Flavio Fligenspan (*)

Sabe-se que os acidentes aéreos de grande proporção não se explicam por um único motivo, uma peça com defeito ou uma falha humana. Como os sistemas de controle dos aviões são muito complexos e plenos de checagens em diversos níveis, as tragédias só acontecem se muitas coisas falham de forma encadeada. Ou seja, é necessária uma sucessão de erros humanos e problemas nos componentes para um desfecho fatal.

Vale o mesmo para um acidente na área da economia, como no caso da Ford, que anunciou a interrupção de suas atividades de montagem de automóveis no Brasil, depois de mais de cem anos de atuação. Um único fator não explica a desistência, mas sim uma conjugação de aspectos negativos que envolvem a empresa, o setor automobilístico e o ambiente industrial brasileiro como um todo. Vou listar alguns destes fatores a seguir e dar a ênfase necessária no que me parece mais importante no final.
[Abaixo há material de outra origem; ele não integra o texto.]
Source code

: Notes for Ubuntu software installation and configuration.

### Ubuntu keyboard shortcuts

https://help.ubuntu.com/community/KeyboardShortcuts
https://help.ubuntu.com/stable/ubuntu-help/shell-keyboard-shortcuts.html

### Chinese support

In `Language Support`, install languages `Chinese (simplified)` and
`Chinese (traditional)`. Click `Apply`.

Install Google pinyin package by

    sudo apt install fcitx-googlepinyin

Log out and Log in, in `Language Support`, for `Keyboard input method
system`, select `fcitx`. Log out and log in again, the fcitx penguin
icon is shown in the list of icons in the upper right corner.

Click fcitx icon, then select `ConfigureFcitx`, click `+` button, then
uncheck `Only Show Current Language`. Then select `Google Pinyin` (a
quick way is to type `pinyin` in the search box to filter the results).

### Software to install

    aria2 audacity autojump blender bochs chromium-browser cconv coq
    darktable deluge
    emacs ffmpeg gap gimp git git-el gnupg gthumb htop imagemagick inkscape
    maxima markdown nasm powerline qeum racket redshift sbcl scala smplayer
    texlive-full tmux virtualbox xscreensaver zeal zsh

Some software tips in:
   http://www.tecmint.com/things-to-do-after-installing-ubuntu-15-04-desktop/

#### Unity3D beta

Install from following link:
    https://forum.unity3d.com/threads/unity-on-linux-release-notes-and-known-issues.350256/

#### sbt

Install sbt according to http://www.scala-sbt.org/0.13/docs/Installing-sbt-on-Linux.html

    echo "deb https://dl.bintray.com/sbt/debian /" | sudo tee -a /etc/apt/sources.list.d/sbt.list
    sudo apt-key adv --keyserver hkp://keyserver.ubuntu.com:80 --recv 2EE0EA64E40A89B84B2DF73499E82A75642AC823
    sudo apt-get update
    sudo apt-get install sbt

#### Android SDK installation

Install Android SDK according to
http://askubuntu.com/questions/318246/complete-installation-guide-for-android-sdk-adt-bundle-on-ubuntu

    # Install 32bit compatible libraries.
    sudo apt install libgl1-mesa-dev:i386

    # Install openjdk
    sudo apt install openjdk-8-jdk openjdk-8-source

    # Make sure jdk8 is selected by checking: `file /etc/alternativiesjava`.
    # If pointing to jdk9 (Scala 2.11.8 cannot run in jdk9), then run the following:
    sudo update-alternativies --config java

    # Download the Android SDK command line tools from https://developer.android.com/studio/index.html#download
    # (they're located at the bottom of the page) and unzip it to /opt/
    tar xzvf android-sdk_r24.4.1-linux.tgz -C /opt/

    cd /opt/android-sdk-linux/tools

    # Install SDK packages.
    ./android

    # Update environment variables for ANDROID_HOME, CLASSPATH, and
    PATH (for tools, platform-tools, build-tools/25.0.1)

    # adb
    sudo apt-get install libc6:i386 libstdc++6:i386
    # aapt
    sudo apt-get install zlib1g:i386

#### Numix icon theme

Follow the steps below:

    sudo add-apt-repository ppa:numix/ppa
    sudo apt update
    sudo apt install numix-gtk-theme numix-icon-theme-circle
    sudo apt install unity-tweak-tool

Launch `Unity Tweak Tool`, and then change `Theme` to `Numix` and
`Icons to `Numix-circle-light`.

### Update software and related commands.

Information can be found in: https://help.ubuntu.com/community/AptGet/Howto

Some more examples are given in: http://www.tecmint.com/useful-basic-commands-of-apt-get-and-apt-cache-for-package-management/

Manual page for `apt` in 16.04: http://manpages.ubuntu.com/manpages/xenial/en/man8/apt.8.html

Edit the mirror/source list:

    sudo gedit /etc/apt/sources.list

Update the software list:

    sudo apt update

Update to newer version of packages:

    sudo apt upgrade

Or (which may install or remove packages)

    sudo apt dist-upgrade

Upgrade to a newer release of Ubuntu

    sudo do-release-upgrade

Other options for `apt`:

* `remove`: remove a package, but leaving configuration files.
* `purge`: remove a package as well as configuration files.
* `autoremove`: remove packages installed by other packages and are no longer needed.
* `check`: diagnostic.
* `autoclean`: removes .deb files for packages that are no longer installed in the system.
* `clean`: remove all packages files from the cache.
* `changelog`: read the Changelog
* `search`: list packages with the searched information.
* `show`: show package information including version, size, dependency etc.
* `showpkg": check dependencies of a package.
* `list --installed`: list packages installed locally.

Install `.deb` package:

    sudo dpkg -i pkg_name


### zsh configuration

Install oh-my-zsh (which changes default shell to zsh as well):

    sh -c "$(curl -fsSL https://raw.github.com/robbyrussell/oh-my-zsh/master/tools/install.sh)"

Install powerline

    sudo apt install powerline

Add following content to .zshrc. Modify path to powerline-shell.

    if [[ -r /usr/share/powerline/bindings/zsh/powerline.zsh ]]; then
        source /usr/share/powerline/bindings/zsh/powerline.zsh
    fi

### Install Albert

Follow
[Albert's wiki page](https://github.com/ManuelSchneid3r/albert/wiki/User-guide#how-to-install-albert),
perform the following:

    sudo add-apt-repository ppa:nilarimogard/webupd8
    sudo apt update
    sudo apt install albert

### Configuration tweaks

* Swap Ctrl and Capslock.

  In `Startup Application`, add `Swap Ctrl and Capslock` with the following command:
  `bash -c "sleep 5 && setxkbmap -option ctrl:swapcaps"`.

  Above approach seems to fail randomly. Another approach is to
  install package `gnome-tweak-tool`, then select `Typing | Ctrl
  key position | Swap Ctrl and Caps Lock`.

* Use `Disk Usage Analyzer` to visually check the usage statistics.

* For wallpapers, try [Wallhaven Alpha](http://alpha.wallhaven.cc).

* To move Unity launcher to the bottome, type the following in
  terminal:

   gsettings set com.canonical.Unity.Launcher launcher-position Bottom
Um primeiro aspecto envolve as decisões da Ford em nível mundial, com a necessidade de se reinventar em função das mudanças tecnológicas e de mercado que estão chegando rapidamente. Um exemplo é o inevitável avanço para a produção de automóveis movidos a energia elétrica, em substituição aos combustíveis fósseis ou derivados de commodities primárias. Este novo ambiente vai exigir grandes investimentos da empresa, associados à reconfiguração espacial, o que nos remete para apostas no futuro, ou seja, apostas que dependem de estabilidade e confiança nos países que vão produzir e consumir esta nova geração de automóveis.

Desde o fechamento de sua fábrica de caminhões, no final de 2020, já havia ficado claro que a Ford não acreditava mais no Brasil e, pelo menos no espaço de alguns anos, preferia não manter vínculos fortes com o País — tema que será retomado no final. Vale lembrar que a Mercedes, embora com uma operação bem diferente, também desistiu do Brasil em 2020. Aliás, em cerca de vinte anos, esta foi a terceira vez que a Mercedes fechou unidades de produção no País, mostrando erros de planejamento da empresa.

Uma questão derivada da anterior ajuda a compreender a decisão da Ford. A nova forma mundial de organização da indústria automobilística vai exigir escalas de produção ainda maiores do que as anteriores, que já eram elevadas, e uma grande capacidade de integração às cadeias globais de valor. Novamente, aqui, tudo indica que a Ford não acreditou que o Brasil seria uma boa base para atender a estes requisitos. No que se refere à escala, parece que a empresa cansou de esperar o tamanho do mercado que pensava obter há anos, e pelo lado da produção, os vícios históricos de uma economia fechada não indicaram que a integração com parceiros estrangeiros poderia se dar da forma julgada necessária.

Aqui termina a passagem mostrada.